Just about every organization that writes sophisticated applications, particularly Java applications, have run into some of the problems that an ESB provides solutions for – the same is true of OSGi.
As Anthony Juckel put it on his blog, “Any sufficiently complicated Java program contains an ad hoc, informally-specified, bug-ridden, slow implementation of half of OSGi.“. This is quite true, in my experience, and can even be extended to include ESB’s, in that if you’ve got a number of JVM services interacting on a network to solve a problem, you’ve got some kind of an ESB going on, whether you call it that or not.
A common practice recently is to write software that provides “services”, then to combine these services into a complete system – in other words, we write services, but we compose systems (from these services). The awkward part comes (well, one awkward part) when we try to write the service in such a way that it can be used in many different ways – in other words, to maximize the potential for re-use – while at the same time trying to do the simplest thing that can possibly work.
No matter what service mechanism we choose, we lock ourselves in to some degree. If we write our service to use JMS (Java Messaging System), so we can support nice events and queues and other asynchronous goodness, we can’t easily then use our service from, let’s say, a client that looks for a REST service. If we choose SOAP, we can’t easily talk to our service from a client (which could be another service) that wants to post an event, instead of call a SOAP interface.
Normalized Messages The Java JBI (Java Business Integration) standard answers this problem: it provides a single message-oriented interface for services, called the Normalized Message. This Normalized Message contains some header info, some properties, and XML payload, and optionally, binary attachments. It is not specific to any one protocol – in other words, it’s not SOAP, it’s not REST, it’s not JMS, it’s not SMTP, it’s not any of those.
JBI is a JSR for defining Java Business Integration, a way to cut through the complexity of different types of communications mechanisms for component message-passing (e.g. things such as REST, JMS, SOAP, RPC, email, FTP, HTTP, file system, and so on).

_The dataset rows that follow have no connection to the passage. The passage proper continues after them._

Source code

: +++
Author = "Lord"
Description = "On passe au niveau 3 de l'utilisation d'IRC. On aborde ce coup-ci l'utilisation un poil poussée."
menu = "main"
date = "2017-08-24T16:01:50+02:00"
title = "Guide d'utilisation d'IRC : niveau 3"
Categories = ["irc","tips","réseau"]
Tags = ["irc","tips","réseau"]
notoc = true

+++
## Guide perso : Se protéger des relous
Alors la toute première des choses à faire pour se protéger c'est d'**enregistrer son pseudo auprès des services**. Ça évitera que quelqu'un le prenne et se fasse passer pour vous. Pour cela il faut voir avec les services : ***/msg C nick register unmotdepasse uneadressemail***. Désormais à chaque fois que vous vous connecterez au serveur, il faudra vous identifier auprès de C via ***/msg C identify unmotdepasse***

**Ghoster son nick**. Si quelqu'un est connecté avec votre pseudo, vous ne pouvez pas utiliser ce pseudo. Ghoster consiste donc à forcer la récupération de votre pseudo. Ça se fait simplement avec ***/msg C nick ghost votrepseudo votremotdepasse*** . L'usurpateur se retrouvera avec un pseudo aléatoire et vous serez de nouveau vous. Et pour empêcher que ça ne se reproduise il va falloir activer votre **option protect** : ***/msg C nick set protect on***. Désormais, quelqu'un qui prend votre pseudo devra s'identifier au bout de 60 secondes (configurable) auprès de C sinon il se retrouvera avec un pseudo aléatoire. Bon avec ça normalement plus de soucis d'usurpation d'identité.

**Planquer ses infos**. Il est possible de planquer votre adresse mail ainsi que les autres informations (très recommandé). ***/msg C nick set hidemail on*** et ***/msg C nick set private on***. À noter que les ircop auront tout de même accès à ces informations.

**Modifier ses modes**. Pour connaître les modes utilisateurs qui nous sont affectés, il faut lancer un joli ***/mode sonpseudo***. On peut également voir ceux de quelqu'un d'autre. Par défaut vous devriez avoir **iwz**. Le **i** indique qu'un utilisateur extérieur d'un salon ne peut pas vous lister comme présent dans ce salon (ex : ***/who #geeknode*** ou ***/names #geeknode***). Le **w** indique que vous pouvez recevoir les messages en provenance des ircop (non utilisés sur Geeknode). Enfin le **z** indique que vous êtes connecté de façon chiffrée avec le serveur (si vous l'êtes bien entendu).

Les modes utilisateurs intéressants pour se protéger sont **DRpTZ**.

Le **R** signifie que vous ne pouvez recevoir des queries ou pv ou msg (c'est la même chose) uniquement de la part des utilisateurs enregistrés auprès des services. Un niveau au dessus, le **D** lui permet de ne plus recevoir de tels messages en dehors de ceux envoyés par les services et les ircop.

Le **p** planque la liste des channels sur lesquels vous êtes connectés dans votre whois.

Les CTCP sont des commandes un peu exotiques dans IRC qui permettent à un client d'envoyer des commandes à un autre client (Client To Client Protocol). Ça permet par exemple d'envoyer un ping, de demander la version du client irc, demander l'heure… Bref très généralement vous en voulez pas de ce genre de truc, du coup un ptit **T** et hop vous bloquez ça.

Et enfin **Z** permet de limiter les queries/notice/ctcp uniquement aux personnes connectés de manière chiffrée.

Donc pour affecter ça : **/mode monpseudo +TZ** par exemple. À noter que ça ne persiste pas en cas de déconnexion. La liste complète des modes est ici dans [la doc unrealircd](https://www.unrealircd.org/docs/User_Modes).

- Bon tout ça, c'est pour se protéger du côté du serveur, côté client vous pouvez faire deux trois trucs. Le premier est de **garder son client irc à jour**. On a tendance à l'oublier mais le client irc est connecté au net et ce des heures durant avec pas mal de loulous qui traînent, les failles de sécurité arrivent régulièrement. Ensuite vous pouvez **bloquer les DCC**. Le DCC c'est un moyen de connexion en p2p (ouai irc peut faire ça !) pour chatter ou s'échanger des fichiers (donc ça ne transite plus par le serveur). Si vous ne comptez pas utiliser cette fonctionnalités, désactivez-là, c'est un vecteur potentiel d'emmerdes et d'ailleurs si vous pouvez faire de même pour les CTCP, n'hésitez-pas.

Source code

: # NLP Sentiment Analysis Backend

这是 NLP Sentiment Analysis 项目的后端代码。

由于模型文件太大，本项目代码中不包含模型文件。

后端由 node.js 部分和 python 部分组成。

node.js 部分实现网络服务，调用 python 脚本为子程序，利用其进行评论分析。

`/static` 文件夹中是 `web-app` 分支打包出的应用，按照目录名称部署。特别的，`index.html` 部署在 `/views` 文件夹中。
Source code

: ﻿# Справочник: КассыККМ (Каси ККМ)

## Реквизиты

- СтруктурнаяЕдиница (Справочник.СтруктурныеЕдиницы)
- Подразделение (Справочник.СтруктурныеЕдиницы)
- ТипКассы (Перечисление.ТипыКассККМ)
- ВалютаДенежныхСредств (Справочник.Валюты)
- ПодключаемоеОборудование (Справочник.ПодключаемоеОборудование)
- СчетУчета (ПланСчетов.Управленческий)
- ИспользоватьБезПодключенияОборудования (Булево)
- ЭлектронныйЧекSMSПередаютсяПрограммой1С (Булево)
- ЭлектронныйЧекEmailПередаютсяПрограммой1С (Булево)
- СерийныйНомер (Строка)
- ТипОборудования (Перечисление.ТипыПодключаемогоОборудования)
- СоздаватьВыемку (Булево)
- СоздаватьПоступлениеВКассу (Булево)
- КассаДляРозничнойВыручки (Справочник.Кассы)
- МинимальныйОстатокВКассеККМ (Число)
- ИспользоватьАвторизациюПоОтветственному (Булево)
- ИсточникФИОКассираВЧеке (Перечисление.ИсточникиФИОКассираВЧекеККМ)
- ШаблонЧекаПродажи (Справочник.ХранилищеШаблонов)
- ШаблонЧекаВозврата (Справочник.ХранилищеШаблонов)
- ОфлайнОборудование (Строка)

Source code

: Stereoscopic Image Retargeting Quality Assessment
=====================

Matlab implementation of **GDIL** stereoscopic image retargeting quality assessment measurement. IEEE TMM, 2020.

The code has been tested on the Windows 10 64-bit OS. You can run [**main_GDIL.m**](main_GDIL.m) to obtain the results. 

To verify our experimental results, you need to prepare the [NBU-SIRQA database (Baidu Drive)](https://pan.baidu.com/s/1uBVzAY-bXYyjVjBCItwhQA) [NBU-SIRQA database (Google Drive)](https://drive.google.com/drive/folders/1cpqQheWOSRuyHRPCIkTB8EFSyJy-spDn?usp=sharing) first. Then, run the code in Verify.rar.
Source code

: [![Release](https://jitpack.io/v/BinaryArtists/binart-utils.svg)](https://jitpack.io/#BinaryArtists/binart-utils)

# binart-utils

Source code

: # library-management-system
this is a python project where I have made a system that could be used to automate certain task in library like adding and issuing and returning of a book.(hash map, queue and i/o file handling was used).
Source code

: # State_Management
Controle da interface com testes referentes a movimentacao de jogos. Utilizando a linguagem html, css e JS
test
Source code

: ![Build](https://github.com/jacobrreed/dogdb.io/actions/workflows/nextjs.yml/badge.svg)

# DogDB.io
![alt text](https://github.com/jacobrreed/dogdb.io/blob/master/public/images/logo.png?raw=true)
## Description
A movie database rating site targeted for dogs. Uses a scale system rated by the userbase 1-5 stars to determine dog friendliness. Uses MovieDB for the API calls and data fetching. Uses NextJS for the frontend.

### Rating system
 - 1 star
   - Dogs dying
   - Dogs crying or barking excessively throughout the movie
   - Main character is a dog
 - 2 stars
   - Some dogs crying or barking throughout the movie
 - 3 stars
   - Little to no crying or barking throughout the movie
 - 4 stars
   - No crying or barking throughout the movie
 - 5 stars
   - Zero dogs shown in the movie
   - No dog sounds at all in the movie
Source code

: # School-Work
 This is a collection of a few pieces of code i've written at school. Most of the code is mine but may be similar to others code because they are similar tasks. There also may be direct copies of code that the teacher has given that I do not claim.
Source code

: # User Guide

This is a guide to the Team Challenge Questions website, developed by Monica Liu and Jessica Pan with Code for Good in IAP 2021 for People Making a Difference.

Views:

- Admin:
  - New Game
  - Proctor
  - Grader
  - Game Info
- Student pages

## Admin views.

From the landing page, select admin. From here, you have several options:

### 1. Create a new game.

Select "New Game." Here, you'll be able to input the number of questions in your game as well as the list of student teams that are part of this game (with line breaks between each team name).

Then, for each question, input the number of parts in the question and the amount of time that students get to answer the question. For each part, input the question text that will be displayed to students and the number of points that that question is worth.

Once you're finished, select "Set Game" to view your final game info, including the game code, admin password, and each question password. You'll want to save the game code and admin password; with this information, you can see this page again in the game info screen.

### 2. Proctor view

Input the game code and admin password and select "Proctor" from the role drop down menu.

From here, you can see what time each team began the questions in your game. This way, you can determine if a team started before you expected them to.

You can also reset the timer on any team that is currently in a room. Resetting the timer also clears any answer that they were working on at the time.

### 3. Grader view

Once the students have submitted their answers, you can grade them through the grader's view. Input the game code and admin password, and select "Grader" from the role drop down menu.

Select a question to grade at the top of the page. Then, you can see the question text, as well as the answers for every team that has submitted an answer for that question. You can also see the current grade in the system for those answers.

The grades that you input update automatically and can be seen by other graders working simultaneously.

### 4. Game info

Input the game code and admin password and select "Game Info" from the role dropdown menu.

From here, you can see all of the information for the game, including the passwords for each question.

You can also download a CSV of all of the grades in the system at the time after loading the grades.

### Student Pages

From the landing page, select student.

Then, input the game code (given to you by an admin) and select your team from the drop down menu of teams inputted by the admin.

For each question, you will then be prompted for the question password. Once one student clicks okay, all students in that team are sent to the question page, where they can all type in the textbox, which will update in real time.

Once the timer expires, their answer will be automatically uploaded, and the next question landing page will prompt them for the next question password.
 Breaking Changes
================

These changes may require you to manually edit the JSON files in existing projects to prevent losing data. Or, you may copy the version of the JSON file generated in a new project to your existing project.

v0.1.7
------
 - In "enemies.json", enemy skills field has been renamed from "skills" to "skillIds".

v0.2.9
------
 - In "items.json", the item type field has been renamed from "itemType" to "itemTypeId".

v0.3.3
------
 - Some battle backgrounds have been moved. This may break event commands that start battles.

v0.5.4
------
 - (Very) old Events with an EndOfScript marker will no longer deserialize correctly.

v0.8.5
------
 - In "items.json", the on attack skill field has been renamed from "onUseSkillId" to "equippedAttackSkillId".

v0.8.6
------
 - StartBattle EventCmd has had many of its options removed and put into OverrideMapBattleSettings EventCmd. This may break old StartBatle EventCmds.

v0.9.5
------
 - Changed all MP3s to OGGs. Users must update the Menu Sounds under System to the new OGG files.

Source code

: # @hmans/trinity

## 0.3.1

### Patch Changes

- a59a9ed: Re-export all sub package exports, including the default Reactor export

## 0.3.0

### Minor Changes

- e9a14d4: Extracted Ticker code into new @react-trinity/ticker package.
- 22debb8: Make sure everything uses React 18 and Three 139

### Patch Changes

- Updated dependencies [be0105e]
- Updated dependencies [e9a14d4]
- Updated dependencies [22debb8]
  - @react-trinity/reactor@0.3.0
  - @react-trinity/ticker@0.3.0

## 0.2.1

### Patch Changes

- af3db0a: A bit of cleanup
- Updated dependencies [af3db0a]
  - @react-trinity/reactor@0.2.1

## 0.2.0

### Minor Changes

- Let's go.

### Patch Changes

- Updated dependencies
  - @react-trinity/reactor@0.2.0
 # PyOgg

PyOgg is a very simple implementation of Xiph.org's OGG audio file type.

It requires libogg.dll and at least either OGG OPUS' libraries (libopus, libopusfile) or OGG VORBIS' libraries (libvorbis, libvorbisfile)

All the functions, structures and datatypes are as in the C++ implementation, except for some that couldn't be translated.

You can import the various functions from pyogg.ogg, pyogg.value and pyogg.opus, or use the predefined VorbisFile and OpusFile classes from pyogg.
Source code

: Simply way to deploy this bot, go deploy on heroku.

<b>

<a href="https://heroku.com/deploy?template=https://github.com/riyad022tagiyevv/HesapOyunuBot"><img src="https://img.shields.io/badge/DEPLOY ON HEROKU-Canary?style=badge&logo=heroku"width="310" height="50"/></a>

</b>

ServiceMix is one of several choices – once we have services written to the JBI standard, we can deploy them in any JBI-compliant ESB. Glassfish’s OpenESB is another option, for example.
Instead of worrying about the plumbing of the specific protocol we want to use, we can concentrate on writing our business logic, then rely on the ESB to “wire up” the messages between our service-providing components – whether they’re local (e.g. running in the same ESB, in which case it’s a simple in-memory message), or distributed, on another box in our cluster, or halfway around the world. The ESB provides adapters for each of the different protocols – so we can take our one service and talk to it via REST, JMS, SOAP, Email, carrier pigeon (ok, maybe not the last one – but you could write an adapter!).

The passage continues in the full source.